We need to find (f(N) % MOD). One may have the doubt as to whether (f(N) % MOD) = ((f(N-1) % MOD) + (f(N-2) % MOD)) % MOD. This is in fact true, since (a + b) = (a % x) + (b % x) (mod x). [In this last equation, I am using “%” as in the remainder operator, and “mod” in the sense of number-theoretic modulo relation]

Detailed Explanation:

By looking at the 1st few cases, we see that:

f(1) = 1

f(2) = 2

f(3) = 3

f(4) = 5

f(5) = 8

The analysis of these cases is, in theory, enough for most contestants to deduce the formula mentioned in the Quick Explanation: f(n) = f(n-1) + f(n-2)

The main problem, is how can we compute it fast enough, as for N = 5000, using the recursive formula as given above

int f(int n)
return (f(n-1) + f(n-2)) % 1000000007;

will always be too slow (in fact, program will never terminate in useful time).

The Matrix Exponentiation Approach:

The key idea is that we can use the base cases of the recursion and matrices, to deduce a formula that will allow us to compute the N-th number very fast, as all we need to do is matrix exponentiation. Let’s see how:

We want to have a relationship that goes like this:

|f(N+1)| = MATRIX * | f(N) | = MATRIX^(N-1) * |f(2)| | f(N) | |f(N-1)| |f(1)|

As we want the vector on the right-hand side to remain the same for any N, we see that we will need to raise our MATRIX to the power of N-1.

All that is left now is to assemble the matrix itself.

Now, if we use rules of matrix multiplication and if we use the recursive relationship we obtained, we see that 1st row of matrix must be only composed of ones, as:

1 * f(N) + 1 * f(N-1) = f(N+1)

Similarly, for the second row, we see that:

1* f(N) + 0 * f(N-1) = f(N)

So, the required matrix is:

|1 1|
|1 0|

So, our final relationship in matrix form is:

|f(N+1)| = |1 1|^(N-1) * |f(2)| | f(N) | |1 0| |f(1)|

Using the fact that for a matrix M: M^(2k) = M^k * M^k, and M^(2k+1) = M * (M^k) * (M^k), we can find M^(N-1) in O(log N) time. This is matrix exponentiation.

Having done this, we can find the number of 1-bits in the number M with the function

ONES(int n)
ans = 0
while n > 0 do
if n%2 == 1
ans = ans + 1
n = n/2
return ans

Having computed the number of ones of the value obtained after matrix exponentiation, all that is left is to compare it with the guess G and print the string “CORRECT” or “INCORRECT” accordingly.

The Memoization/DP Approach:

This approach was described in Quick Explanation, where you have an array F[] which stores the values of f(n) modulo 1000000007 for you.

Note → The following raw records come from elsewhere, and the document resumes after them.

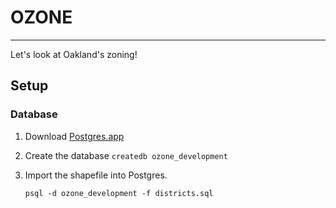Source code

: # OZONE
--------
Let's look at Oakland's zoning!

## Setup

### Database
1. Download [Postgres.app](http://postgresapp.com/)
2. Create the database `createdb ozone_development`
3. Import the shapefile into Postgres.

	`psql -d ozone_development -f districts.sql`
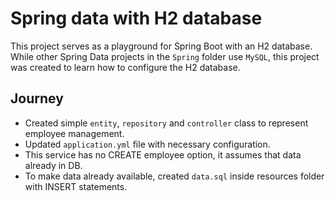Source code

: # Spring data with H2 database

This project serves as a playground for Spring Boot with an H2 database. While other Spring Data projects in the `Spring` folder use `MySQL`, this project was created to learn how to configure the H2 database.

## Journey

- Created simple `entity`, `repository` and `controller` class to represent employee management.
- Updated `application.yml` file with necessary configuration.
- This service has no CREATE employee option, it assumes that data already in DB.
- To make data already available, created `data.sql` inside resources folder with INSERT statements.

Instead of calling the function f again and again for values you already know, just compute the values as you go along and use the stored values.

Setter’s Solution:

Can be found here

Tester’s Solution:

Can be found here


#2

I found and stored the number of bits itself in each of the Fibonacci numbers (modulo 1000000007).

After all, as max T was about N/10, that didn’t take much of a time, compared to the total time.


#3

@kuruma (Bruno) Great question brother.

I am amazed on how you managed to transform the simple and innocent Fibonacci sequence into this wonderful question!

Hats off!


#4

@tijoforyou,

I am very happy that people liked my question, that many people solved it and that 72 people recommended it on FB… :smiley:

Unfortunately, my knowledge on algorithms is not very advanced yet, so I basically, play and attempt to write interesting questions with what I know :slight_smile:

All the positive feedback I have received is very valuable to me and I hope I can keep setting problems and help Codechef community as much as it already helped me!!

Best regards,

Bruno


#5

Hi all,

Can somebody please explain to me why my answer is not correct (url: http://www.codechef.com/viewsolution/1827874).

I have checked others accepted answers and i did try them using test cases that i have made but i wasn’t able to see any difference between my solution and others, so i am very confused right now as to what is that i did wrong.

Any help will be much appreciated, thanks in advance.

N.B: BTW, i did found out that my calculation of the Fibonacci number was an overkill, a simple loop should have worked :slight_smile:


#6

Guys, can someone help me understand why my solution fails? http://www.codechef.com/viewsolution/1819499

Alternatively, it would be great if codechef provides links to actual input file used for evaluation, so that we see where exactly our programs go wrong after the submission!

Thanks,
[N00b] Raj :slight_smile:


#7

@rajorshi
check ur code for overflow…
“fk=f1+f2;”.It should be"fk=(f1+f2)%MOD;"


#8

ca anyone tell me what is wrong with my approach … http://www.codechef.com/viewsolution/3648881


#9

Well written :slight_smile:


#10

And N was small too. :slight_smile:


#11

:slight_smile: Looking forward to more results from your “plays”


#12

Variables a, b, c, d should be of 64-bit integer type.
In your solution products like d*(b + a) is calculated incorrectly due to overflow of 32-bit integer type.

Simply fixing this leads to AC:
http://www.codechef.com/viewsolution/1834364


#13

@anton_lunyov: Thanks for the quick and great response, actually i was thinking that integer overflow truncate when it’s set to a variable that can’t fit the result, but apparently i was wrong, integer overflow happen in the multiplication (32bits x 32 bits => 32 bits), but it’s very weird that in my machine i am getting the same result with your change and without it, maybe it’s the compiler that fix this automatically !? i am using btw gcc 4.6.3, weird !


#14

Refer to tester’s solution for implementation :slight_smile:


#15

You must compute your fib number modulo MOD